• [The data]
········
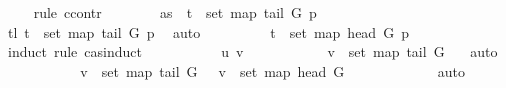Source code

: \begin{isabellebody}
\ \ \ \ \isamarkupfalse%
{\isacharparenleft}{\kern0pt}rule\ ccontr{\isacharparenright}{\kern0pt}\isanewline
\ \ \ \ \ \ \isamarkupfalse%
\ as{}{\isacharcolon}{\kern0pt}\ {\isachardoublequoteopen}{\isasymnot}\ t\ {\isasymnotin}\ set\ {\isacharparenleft}{\kern0pt}map\ {\isacharparenleft}{\kern0pt}tail\ G{\isacharparenright}{\kern0pt}\ p{\isacharparenright}{\kern0pt}{\isachardoublequoteclose}\isanewline
\ \ \ \ \ \ \isamarkupfalse%
\ \isamarkupfalse%
\ tl{}{\isacharcolon}{\kern0pt}\ {\isachardoublequoteopen}t\ {\isasymin}\ set\ {\isacharparenleft}{\kern0pt}map\ {\isacharparenleft}{\kern0pt}tail\ G{\isacharparenright}{\kern0pt}\ p{\isacharparenright}{\kern0pt}{\isachardoublequoteclose}\ \isamarkupfalse%
\ auto\isanewline
\ \ \ \ \ \ \isamarkupfalse%
\ \isamarkupfalse%
\ {\isachardoublequoteopen}t\ {\isasymin}\ set\ {\isacharparenleft}{\kern0pt}map\ {\isacharparenleft}{\kern0pt}head\ G{\isacharparenright}{\kern0pt}\ p{\isacharparenright}{\kern0pt}{\isachardoublequoteclose}\isanewline
\ \ \ \ \ \ \isamarkupfalse%
\ {\isacharparenleft}{\kern0pt}induct\ rule{\isacharcolon}{\kern0pt}\ cas{\isachardot}{\kern0pt}induct{\isacharparenright}{\kern0pt}\isanewline
\ \ \ \ \ \ \ \ \isamarkupfalse%
\ {\isacharparenleft}{\kern0pt}{}\ u\ v{\isacharparenright}{\kern0pt}\isanewline
\ \ \ \ \ \ \ \ \isamarkupfalse%
\ \isamarkupfalse%
\ {\isachardoublequoteopen}v\ {\isasymnotin}\ set\ {\isacharparenleft}{\kern0pt}map\ {\isacharparenleft}{\kern0pt}tail\ G{\isacharparenright}{\kern0pt}\ {\isacharbrackleft}{\kern0pt}{\isacharbrackright}{\kern0pt}{\isacharparenright}{\kern0pt}{\isachardoublequoteclose}\ \isamarkupfalse%
\ auto\isanewline
\ \ \ \ \ \ \ \ \isamarkupfalse%
\ \isamarkupfalse%
\ {\isachardoublequoteopen}v\ {\isasymin}\ set\ {\isacharparenleft}{\kern0pt}map\ {\isacharparenleft}{\kern0pt}tail\ G{\isacharparenright}{\kern0pt}\ {\isacharbrackleft}{\kern0pt}{\isacharbrackright}{\kern0pt}{\isacharparenright}{\kern0pt}\ {\isasymLongrightarrow}\ v\ {\isasymin}\ set\ {\isacharparenleft}{\kern0pt}map\ {\isacharparenleft}{\kern0pt}head\ G{\isacharparenright}{\kern0pt}\ {\isacharbrackleft}{\kern0pt}{\isacharbrackright}{\kern0pt}{\isacharparenright}{\kern0pt}{\isachardoublequoteclose}\isanewline
\ \ \ \ \ \ \ \ \ \ \isamarkupfalse%
\ auto\isanewline
\ \ \ \ \ \ \isamarkupfalse%
\isanewline

\end{isabellebody}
········
• [Task goal]
A verbatim copy of the material is needed; pictures are not to appear in it.

• [Output of the task]
Source code

: \begin{isabellebody}
\ \ \ \ \isamarkupfalse%
{\isacharparenleft}{\kern0pt}rule\ ccontr{\isacharparenright}{\kern0pt}\isanewline
\ \ \ \ \ \ \isamarkupfalse%
\ as{}{\isacharcolon}{\kern0pt}\ {\isachardoublequoteopen}{\isasymnot}\ t\ {\isasymnotin}\ set\ {\isacharparenleft}{\kern0pt}map\ {\isacharparenleft}{\kern0pt}tail\ G{\isacharparenright}{\kern0pt}\ p{\isacharparenright}{\kern0pt}{\isachardoublequoteclose}\isanewline
\ \ \ \ \ \ \isamarkupfalse%
\ \isamarkupfalse%
\ tl{}{\isacharcolon}{\kern0pt}\ {\isachardoublequoteopen}t\ {\isasymin}\ set\ {\isacharparenleft}{\kern0pt}map\ {\isacharparenleft}{\kern0pt}tail\ G{\isacharparenright}{\kern0pt}\ p{\isacharparenright}{\kern0pt}{\isachardoublequoteclose}\ \isamarkupfalse%
\ auto\isanewline
\ \ \ \ \ \ \isamarkupfalse%
\ \isamarkupfalse%
\ {\isachardoublequoteopen}t\ {\isasymin}\ set\ {\isacharparenleft}{\kern0pt}map\ {\isacharparenleft}{\kern0pt}head\ G{\isacharparenright}{\kern0pt}\ p{\isacharparenright}{\kern0pt}{\isachardoublequoteclose}\isanewline
\ \ \ \ \ \ \isamarkupfalse%
\ {\isacharparenleft}{\kern0pt}induct\ rule{\isacharcolon}{\kern0pt}\ cas{\isachardot}{\kern0pt}induct{\isacharparenright}{\kern0pt}\isanewline
\ \ \ \ \ \ \ \ \isamarkupfalse%
\ {\isacharparenleft}{\kern0pt}{}\ u\ v{\isacharparenright}{\kern0pt}\isanewline
\ \ \ \ \ \ \ \ \isamarkupfalse%
\ \isamarkupfalse%
\ {\isachardoublequoteopen}v\ {\isasymnotin}\ set\ {\isacharparenleft}{\kern0pt}map\ {\isacharparenleft}{\kern0pt}tail\ G{\isacharparenright}{\kern0pt}\ {\isacharbrackleft}{\kern0pt}{\isacharbrackright}{\kern0pt}{\isacharparenright}{\kern0pt}{\isachardoublequoteclose}\ \isamarkupfalse%
\ auto\isanewline
\ \ \ \ \ \ \ \ \isamarkupfalse%
\ \isamarkupfalse%
\ {\isachardoublequoteopen}v\ {\isasymin}\ set\ {\isacharparenleft}{\kern0pt}map\ {\isacharparenleft}{\kern0pt}tail\ G{\isacharparenright}{\kern0pt}\ {\isacharbrackleft}{\kern0pt}{\isacharbrackright}{\kern0pt}{\isacharparenright}{\kern0pt}\ {\isasymLongrightarrow}\ v\ {\isasymin}\ set\ {\isacharparenleft}{\kern0pt}map\ {\isacharparenleft}{\kern0pt}head\ G{\isacharparenright}{\kern0pt}\ {\isacharbrackleft}{\kern0pt}{\isacharbrackright}{\kern0pt}{\isacharparenright}{\kern0pt}{\isachardoublequoteclose}\isanewline
\ \ \ \ \ \ \ \ \ \ \isamarkupfalse%
\ auto\isanewline
\ \ \ \ \ \ \isamarkupfalse%
\isanewline

\end{isabellebody}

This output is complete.